No pictures in the copy, please: retype all the records exactly.

-------- Supplied data

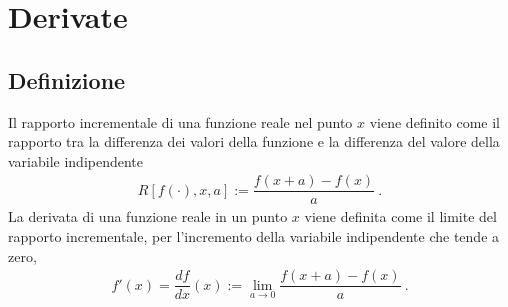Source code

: \documentclass[letterpaper,10pt,italian]{jupyterBook}
\begin{document}
\sphinxstepscope


\chapter{Derivate}
\label{\detokenize{ch/infinitesimal_calculus/derivatives:derivate}}\label{\detokenize{ch/infinitesimal_calculus/derivatives:infinitesimal-calculus-derivatives}}\label{\detokenize{ch/infinitesimal_calculus/derivatives::doc}}

\section{Definizione}
\label{\detokenize{ch/infinitesimal_calculus/derivatives:definizione}}\label{\detokenize{ch/infinitesimal_calculus/derivatives:infinitesimal-calculus-derivatives-def}}
\sphinxAtStartPar
{} Il rapporto incrementale di una funzione reale nel punto \(x\) viene definito come il rapporto tra la differenza dei valori della funzione e la differenza del valore della variabile indipendente
\begin{equation}\label{equation:ch/infinitesimal_calculus/derivatives:eq:infinitesimal-calculus:derivatives:def_delta}
\begin{split}R[f(\cdot), x, a] := \dfrac{f(x+a)-f(x)}{a} \ .\end{split}
\end{equation}
\sphinxAtStartPar
{} La derivata di una funzione reale in un punto \(x\) viene definita come il limite del rapporto incrementale, per l’incremento della variabile indipendente che tende a zero,
\begin{equation}\label{equation:ch/infinitesimal_calculus/derivatives:eq:infinitesimal-calculus:derivatives:def}
\begin{split}f'(x) = \dfrac{d f}{d x}(x) := \lim_{a \rightarrow 0} \dfrac{f(x+a)-f(x)}{a} \ .\end{split}
\end{equation}
\sphinxAtStartPar
{} 
\end{document}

----------------

## Exercise result
Source code

: \documentclass[letterpaper,10pt,italian]{jupyterBook}
\begin{document}
\sphinxstepscope


\chapter{Derivate}
\label{\detokenize{ch/infinitesimal_calculus/derivatives:derivate}}\label{\detokenize{ch/infinitesimal_calculus/derivatives:infinitesimal-calculus-derivatives}}\label{\detokenize{ch/infinitesimal_calculus/derivatives::doc}}

\section{Definizione}
\label{\detokenize{ch/infinitesimal_calculus/derivatives:definizione}}\label{\detokenize{ch/infinitesimal_calculus/derivatives:infinitesimal-calculus-derivatives-def}}
\sphinxAtStartPar
{} Il rapporto incrementale di una funzione reale nel punto \(x\) viene definito come il rapporto tra la differenza dei valori della funzione e la differenza del valore della variabile indipendente
\begin{equation}\label{equation:ch/infinitesimal_calculus/derivatives:eq:infinitesimal-calculus:derivatives:def_delta}
\begin{split}R[f(\cdot), x, a] := \dfrac{f(x+a)-f(x)}{a} \ .\end{split}
\end{equation}
\sphinxAtStartPar
{} La derivata di una funzione reale in un punto \(x\) viene definita come il limite del rapporto incrementale, per l’incremento della variabile indipendente che tende a zero,
\begin{equation}\label{equation:ch/infinitesimal_calculus/derivatives:eq:infinitesimal-calculus:derivatives:def}
\begin{split}f'(x) = \dfrac{d f}{d x}(x) := \lim_{a \rightarrow 0} \dfrac{f(x+a)-f(x)}{a} \ .\end{split}
\end{equation}
\sphinxAtStartPar
{} 
\end{document}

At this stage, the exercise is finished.